I've managed someone (in a terrible organisation) with mental health issues in the past. I was a fairly new manager. It had an awful affect on me - this person was struggling yes, but also impacting other people (falling behind with work, not providing enough expectation management during day to day work meetings). Then I was having to cover her workload on top when it all started to pile up, untangle the impact. No help from HR or my own manager (too high up, it was a c-level person who had no time for operation management or supporting his own direct reports, even if he had given a shit). It was one of the major reasons I quit after months of being run into the ground myself. A few months later I did get a thank you from that employee when they returned to work via LinkedIn (I'd left by that point). It was a bittersweet moment.glad I was supportive but even now it stings..no one had my back, short of unhelpful reminders from HR about ensuring we handle it appropriately so no one can sue the org Confused

bitofafunnyquestion · 12/05/2020 20:52

sorry to hear that littlemissnot hope you're much better now Flowers

OP posts:
bitofafunnyquestion · 12/05/2020 20:55

Oh Maternity what a badly handled situation. so sorry you bore the brunt of it.

OP posts:
Megan2018 · 12/05/2020 21:02

Definitely not an apology but gratitude yes.

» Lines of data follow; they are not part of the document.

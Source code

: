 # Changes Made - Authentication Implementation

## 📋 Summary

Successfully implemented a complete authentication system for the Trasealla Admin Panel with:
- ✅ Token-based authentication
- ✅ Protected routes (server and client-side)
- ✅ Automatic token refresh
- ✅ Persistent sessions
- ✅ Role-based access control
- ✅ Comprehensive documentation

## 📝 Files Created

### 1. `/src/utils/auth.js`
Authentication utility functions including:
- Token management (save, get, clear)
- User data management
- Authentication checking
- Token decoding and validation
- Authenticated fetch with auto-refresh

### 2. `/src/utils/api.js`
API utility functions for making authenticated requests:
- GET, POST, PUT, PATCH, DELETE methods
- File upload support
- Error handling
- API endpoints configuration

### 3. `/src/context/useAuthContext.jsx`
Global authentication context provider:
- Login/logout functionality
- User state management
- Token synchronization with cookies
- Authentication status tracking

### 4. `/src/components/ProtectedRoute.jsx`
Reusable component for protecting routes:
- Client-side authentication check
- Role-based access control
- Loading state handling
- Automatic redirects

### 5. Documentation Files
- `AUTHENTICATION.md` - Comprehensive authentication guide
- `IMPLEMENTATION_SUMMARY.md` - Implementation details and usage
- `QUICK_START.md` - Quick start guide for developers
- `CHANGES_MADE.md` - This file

I have managed people with genuinely heartbreaking things going on and I’ve always tried to be fair and do my best within the powers available to me. Equally managed some useless twonks that I was glad to see the back of. I’d definitely receive a message like yours well, I’m sure he knows that you were doing your best Smile

Stinkycatbreath · 12/05/2020 21:09

Apologies are not required you none of it was your fault. I think it is always nice to say thank you though. So glad you are doing much better OP.

minettechatouette · 12/05/2020 21:20

Personally I don’t think I would welcome a message like this. To me it would come across as needy and I would feel you were looking for an outpouring of sympathy for this our health struggle (which I presume you didn’t share at the time) and/or assurances that actually you were a joy to manage. If you were talking about a few weeks of difficulty my answer might be different but this was two or three years. Your employer would have fired you if you weren’t doing your job properly for that long. You don’t mention any disciplinary action so I think you can take it that your manager was satisfied with your performance. I doubt he saw himself as supporting you as a favour for three years. As a pp dlsays he was just doing his job.

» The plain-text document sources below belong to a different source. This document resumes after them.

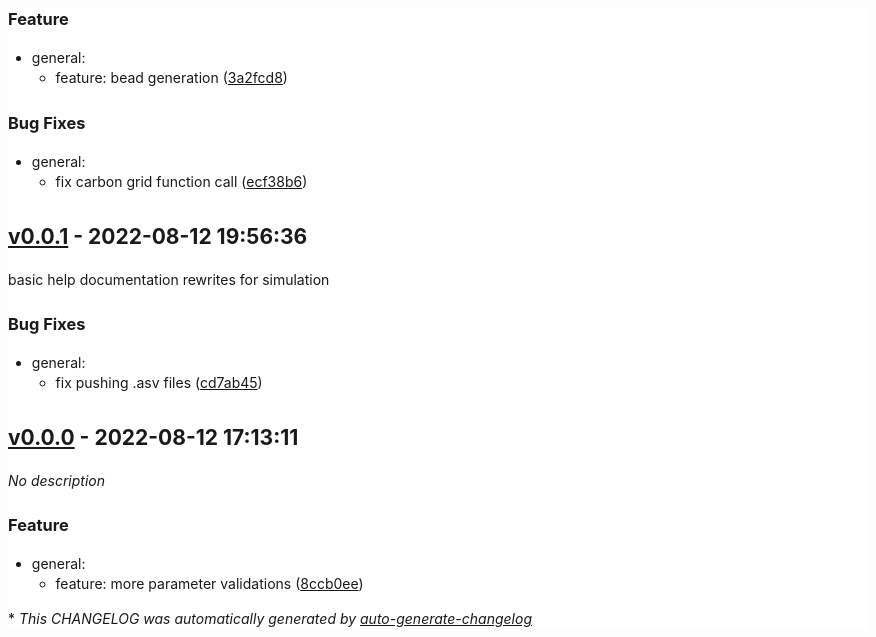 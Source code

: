 ### Feature

- general:
  - feature: bead generation ([3a2fcd8](https://github.com/carsonpurnell/cryotomosim_CTS/commit/3a2fcd829b578b72a80288d52cde0e8a347300fe))

### Bug Fixes

- general:
  - fix carbon grid function call ([ecf38b6](https://github.com/carsonpurnell/cryotomosim_CTS/commit/ecf38b66624960465115ee1546cb1458395fcdff))

## [v0.0.1](https://github.com/carsonpurnell/cryotomosim_CTS/releases/tag/v0.0.1) - 2022-08-12 19:56:36

basic help documentation rewrites for simulation

### Bug Fixes

- general:
  - fix pushing .asv files ([cd7ab45](https://github.com/carsonpurnell/cryotomosim_CTS/commit/cd7ab45f6aa6a1022fbddfd597bf666cfa4927c5))

## [v0.0.0](https://github.com/carsonpurnell/cryotomosim_CTS/releases/tag/v0.0.0) - 2022-08-12 17:13:11

*No description*

### Feature

- general:
  - feature: more parameter validations ([8ccb0ee](https://github.com/carsonpurnell/cryotomosim_CTS/commit/8ccb0ee05b22deee7959e2ae95137fc8ea5f9b75))

\* *This CHANGELOG was automatically generated by [auto-generate-changelog](https://github.com/BobAnkh/auto-generate-changelog)*
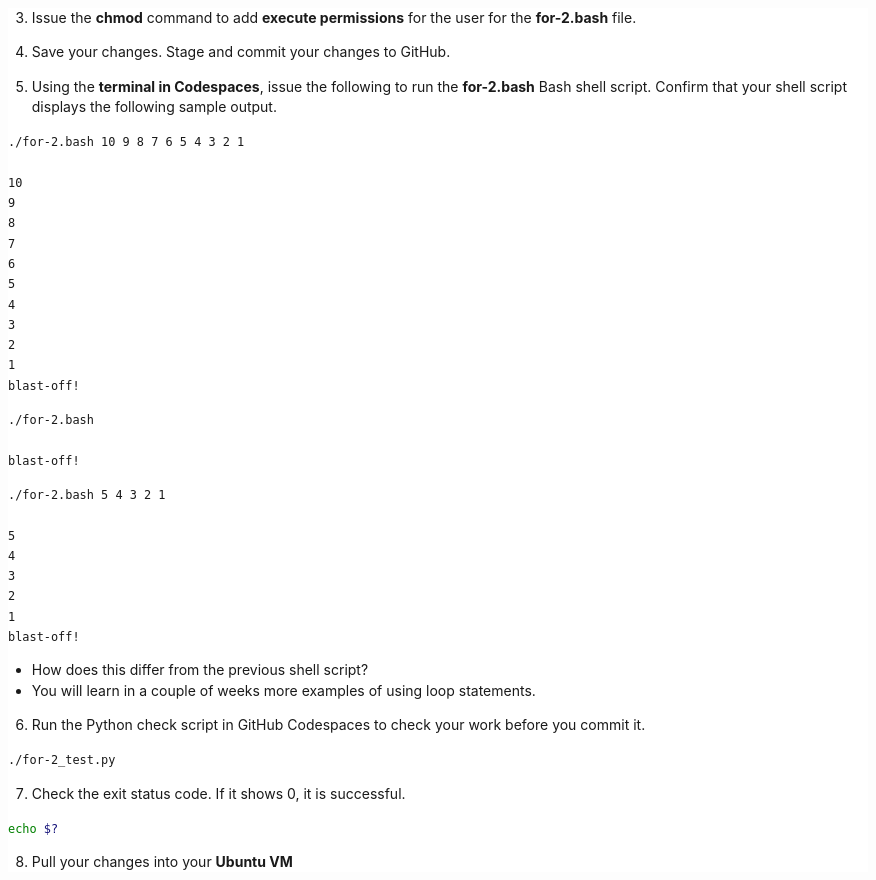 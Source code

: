 3. Issue the **chmod** command to add **execute permissions** for the user for the **for-2.bash** file.

4. Save your changes. Stage and commit your changes to GitHub.

5. Using the **terminal in Codespaces**, issue the following to run the **for-2.bash** Bash shell script. Confirm that your shell script displays the following sample output.

```bash
./for-2.bash 10 9 8 7 6 5 4 3 2 1

10
9
8
7
6
5
4
3
2
1
blast-off!
```

```bash
./for-2.bash

blast-off!
```

```bash
./for-2.bash 5 4 3 2 1

5
4
3
2
1
blast-off!
```

- How does this differ from the previous shell script?
- You will learn in a couple of weeks more examples of using loop statements.

6. Run the Python check script in GitHub Codespaces to check your work before you commit it.

```bash
./for-2_test.py
```

7. Check the exit status code. If it shows 0, it is successful.

```bash
echo $?
```

8. Pull your changes into your **Ubuntu VM**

At most I would send him a message saying you found him a supportive manager at a difficult time in your life without referencing the fact you feel you performed poorly or were hard to manage and certainly not apologising.

I would also be wary of admitting that you feel you were underperforming for two or three years - that’s potentially damaging to you.

Doginahat · 12/05/2020 21:56

A thank you will always be welcomed. It's worth remembering that when people show gratitude, it can reassure us that we did the right thing at that time, even though it was hard.

Mitzdob · 12/05/2020 22:01

I think he'd be really chuffed to hear from you and know that you're doing okay!

Lockdown has given us all time to reflect on life so far, I think it's a great idea.

PerkingFaintly · 12/05/2020 22:12

Agree with others: thank, don't apologise.

In normal times I would actually send a card. Very good for communicating the sentiment without too many words (which risk veering into apologies, explanations and ongoing correspondence on the subject...).

Not sure how practical that is at the current time, especially if you don't have stamps and cards already in.